▶ [Dataset]:
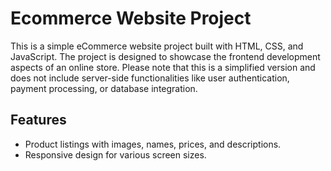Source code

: # Ecommerce Website Project

This is a simple eCommerce website project built with HTML, CSS, and JavaScript. The project is designed to showcase the frontend development aspects of an online store. Please note that this is a simplified version and does not include server-side functionalities like user authentication, payment processing, or database integration.

## Features

- Product listings with images, names, prices, and descriptions.
- Responsive design for various screen sizes.




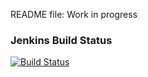 README file: Work in progress

### Jenkins Build Status
[![Build Status](http://localhost:8080/buildStatus/icon?job=BlockchainApp)](http://localhost:8080/job/BlockchainApp/)

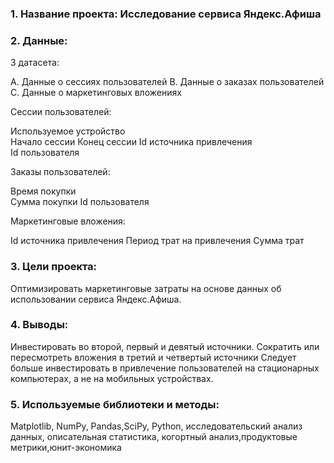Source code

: ### 1. Название проекта: Исследование сервиса Яндекс.Афиша

### 2. Данные: 
3 датасета: 

A. Данные о сессиях пользователей
B. Данные о заказах пользователей
C. Данные о маркетинговых вложениях

Сессии пользователей:

Используемое устройство       
Начало сессии
Конец сессии
Id источника привлечения   
Id пользователя

Заказы пользователей:

Время покупки     
Сумма покупки
Id пользователя

Маркетинговые вложения:

Id источника привлечения
Период трат на привлечения
Сумма трат

### 3. Цели проекта: 
Оптимизировать маркетинговые затраты на основе данных об использовании сервиса Яндекс.Афиша. 

### 4. Выводы:
Инвестировать во второй, первый и девятый источники.
Сократить или пересмотреть вложения в третий и четвертый источники
Следует больше инвестировать в привлечение пользователей на стационарных компьютерах, а не на мобильных устройствах.

### 5. Используемые библиотеки и методы:
Matplotlib, NumPy, Pandas,SciPy, Python, исследовательский анализ данных, описательная статистика, когортный анализ,продуктовые метрики,юнит-экономика
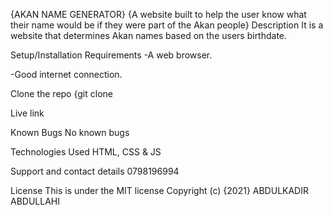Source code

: {AKAN NAME GENERATOR}
{A website built to help the user know what their name would be if they were part of the Akan people}
Description
It is a website that determines Akan names based on the users birthdate.

Setup/Installation Requirements
-A web browser.

-Good internet connection.

Clone the repo {git clone 

Live link 

Known Bugs 
No known bugs

Technologies Used
HTML, CSS & JS

Support and contact details
0798196994

License
This is under the MIT license Copyright (c) {2021} ABDULKADIR ABDULLAHI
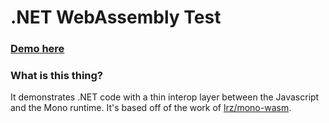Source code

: # .NET WebAssembly Test

### [Demo here](https://dustinsoftware.github.io/dotnet-wasm/)

### What is this thing?

It demonstrates .NET code with a thin interop layer between the Javascript and the Mono runtime. It's based off of the work of [lrz/mono-wasm](https://github.com/lrz/mono-wasm/tree/4290b5b786a7f2625d38e31056da7ed9139fe431).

▶ [To do]: All records should be output exactly, with the pictures left out.

▶ [Solution for this problem]:
Source code

: # Ecommerce Website Project

This is a simple eCommerce website project built with HTML, CSS, and JavaScript. The project is designed to showcase the frontend development aspects of an online store. Please note that this is a simplified version and does not include server-side functionalities like user authentication, payment processing, or database integration.

## Features

- Product listings with images, names, prices, and descriptions.
- Responsive design for various screen sizes.




 README file: Work in progress

### Jenkins Build Status
[![Build Status](http://localhost:8080/buildStatus/icon?job=BlockchainApp)](http://localhost:8080/job/BlockchainApp/)

Source code

: ### 1. Название проекта: Исследование сервиса Яндекс.Афиша

### 2. Данные: 
3 датасета: 

A. Данные о сессиях пользователей
B. Данные о заказах пользователей
C. Данные о маркетинговых вложениях

Сессии пользователей:

Используемое устройство       
Начало сессии
Конец сессии
Id источника привлечения   
Id пользователя

Заказы пользователей:

Время покупки     
Сумма покупки
Id пользователя

Маркетинговые вложения:

Id источника привлечения
Период трат на привлечения
Сумма трат

### 3. Цели проекта: 
Оптимизировать маркетинговые затраты на основе данных об использовании сервиса Яндекс.Афиша. 

### 4. Выводы:
Инвестировать во второй, первый и девятый источники.
Сократить или пересмотреть вложения в третий и четвертый источники
Следует больше инвестировать в привлечение пользователей на стационарных компьютерах, а не на мобильных устройствах.

### 5. Используемые библиотеки и методы:
Matplotlib, NumPy, Pandas,SciPy, Python, исследовательский анализ данных, описательная статистика, когортный анализ,продуктовые метрики,юнит-экономика
Source code

: {AKAN NAME GENERATOR}
{A website built to help the user know what their name would be if they were part of the Akan people}
Description
It is a website that determines Akan names based on the users birthdate.

Setup/Installation Requirements
-A web browser.

-Good internet connection.

Clone the repo {git clone 

Live link 

Known Bugs 
No known bugs

Technologies Used
HTML, CSS & JS

Support and contact details
0798196994

License
This is under the MIT license Copyright (c) {2021} ABDULKADIR ABDULLAHI
Source code

: # .NET WebAssembly Test

### [Demo here](https://dustinsoftware.github.io/dotnet-wasm/)

### What is this thing?

It demonstrates .NET code with a thin interop layer between the Javascript and the Mono runtime. It's based off of the work of [lrz/mono-wasm](https://github.com/lrz/mono-wasm/tree/4290b5b786a7f2625d38e31056da7ed9139fe431).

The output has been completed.